_Task statement:_ Only the lines running from the line with "<h3 >Models, Views and Delegates</h3>" to the end of the records below belong in the answer, each copied exactly.

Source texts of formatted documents

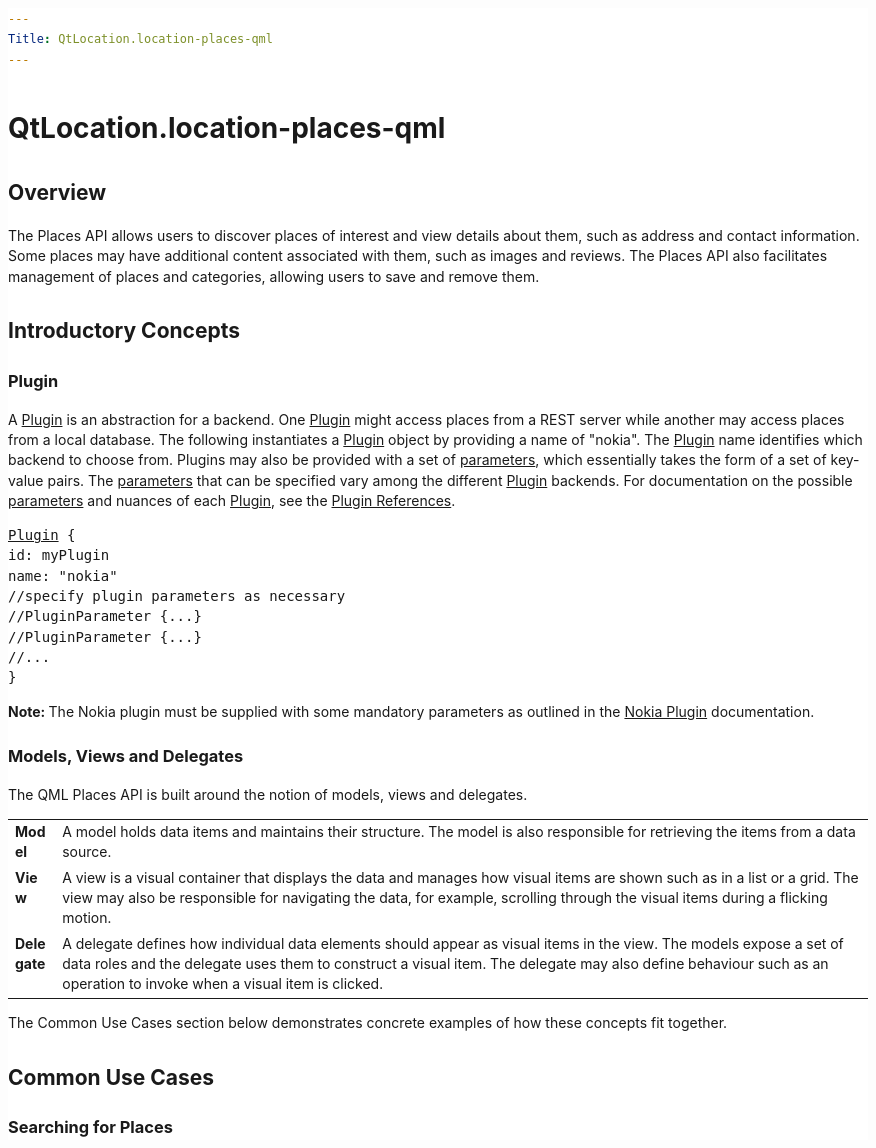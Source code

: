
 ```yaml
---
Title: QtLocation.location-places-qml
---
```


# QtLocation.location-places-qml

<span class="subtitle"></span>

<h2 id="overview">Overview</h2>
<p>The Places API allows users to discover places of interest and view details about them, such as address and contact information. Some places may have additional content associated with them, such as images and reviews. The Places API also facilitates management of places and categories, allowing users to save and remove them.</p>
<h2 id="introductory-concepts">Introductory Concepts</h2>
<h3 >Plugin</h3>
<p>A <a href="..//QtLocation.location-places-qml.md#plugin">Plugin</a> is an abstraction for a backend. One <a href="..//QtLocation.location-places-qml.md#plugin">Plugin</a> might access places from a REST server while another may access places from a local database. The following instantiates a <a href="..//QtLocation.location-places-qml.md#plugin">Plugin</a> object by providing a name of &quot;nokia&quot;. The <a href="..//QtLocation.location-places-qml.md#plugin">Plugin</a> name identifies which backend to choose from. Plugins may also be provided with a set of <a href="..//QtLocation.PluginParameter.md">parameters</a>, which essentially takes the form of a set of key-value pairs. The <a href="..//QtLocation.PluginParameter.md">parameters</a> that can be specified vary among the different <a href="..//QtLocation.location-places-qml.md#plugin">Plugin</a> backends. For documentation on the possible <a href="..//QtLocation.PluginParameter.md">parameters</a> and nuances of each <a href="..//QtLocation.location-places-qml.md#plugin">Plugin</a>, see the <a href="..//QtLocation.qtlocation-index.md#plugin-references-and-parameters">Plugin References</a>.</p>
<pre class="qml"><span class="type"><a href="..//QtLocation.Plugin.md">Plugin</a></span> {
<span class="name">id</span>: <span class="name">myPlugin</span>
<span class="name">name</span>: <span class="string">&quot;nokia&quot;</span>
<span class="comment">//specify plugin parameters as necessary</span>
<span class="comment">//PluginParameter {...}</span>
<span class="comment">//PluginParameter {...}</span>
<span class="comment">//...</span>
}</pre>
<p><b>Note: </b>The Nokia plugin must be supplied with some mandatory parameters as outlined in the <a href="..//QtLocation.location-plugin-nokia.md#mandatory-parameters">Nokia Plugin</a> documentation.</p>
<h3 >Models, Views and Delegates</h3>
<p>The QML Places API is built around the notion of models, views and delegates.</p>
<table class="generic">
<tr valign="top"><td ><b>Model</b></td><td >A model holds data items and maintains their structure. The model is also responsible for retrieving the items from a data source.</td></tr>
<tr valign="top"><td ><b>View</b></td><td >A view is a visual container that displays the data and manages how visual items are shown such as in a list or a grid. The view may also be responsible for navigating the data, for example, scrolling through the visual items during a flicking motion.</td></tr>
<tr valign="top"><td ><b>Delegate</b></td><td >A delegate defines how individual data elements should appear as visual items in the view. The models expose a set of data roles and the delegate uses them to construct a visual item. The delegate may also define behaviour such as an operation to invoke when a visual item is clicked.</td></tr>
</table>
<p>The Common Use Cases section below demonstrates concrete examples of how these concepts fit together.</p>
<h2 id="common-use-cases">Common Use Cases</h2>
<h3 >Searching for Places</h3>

_Response to the exercise:_
<h3 >Models, Views and Delegates</h3>
<p>The QML Places API is built around the notion of models, views and delegates.</p>
<table class="generic">
<tr valign="top"><td ><b>Model</b></td><td >A model holds data items and maintains their structure. The model is also responsible for retrieving the items from a data source.</td></tr>
<tr valign="top"><td ><b>View</b></td><td >A view is a visual container that displays the data and manages how visual items are shown such as in a list or a grid. The view may also be responsible for navigating the data, for example, scrolling through the visual items during a flicking motion.</td></tr>
<tr valign="top"><td ><b>Delegate</b></td><td >A delegate defines how individual data elements should appear as visual items in the view. The models expose a set of data roles and the delegate uses them to construct a visual item. The delegate may also define behaviour such as an operation to invoke when a visual item is clicked.</td></tr>
</table>
<p>The Common Use Cases section below demonstrates concrete examples of how these concepts fit together.</p>
<h2 id="common-use-cases">Common Use Cases</h2>
<h3 >Searching for Places</h3>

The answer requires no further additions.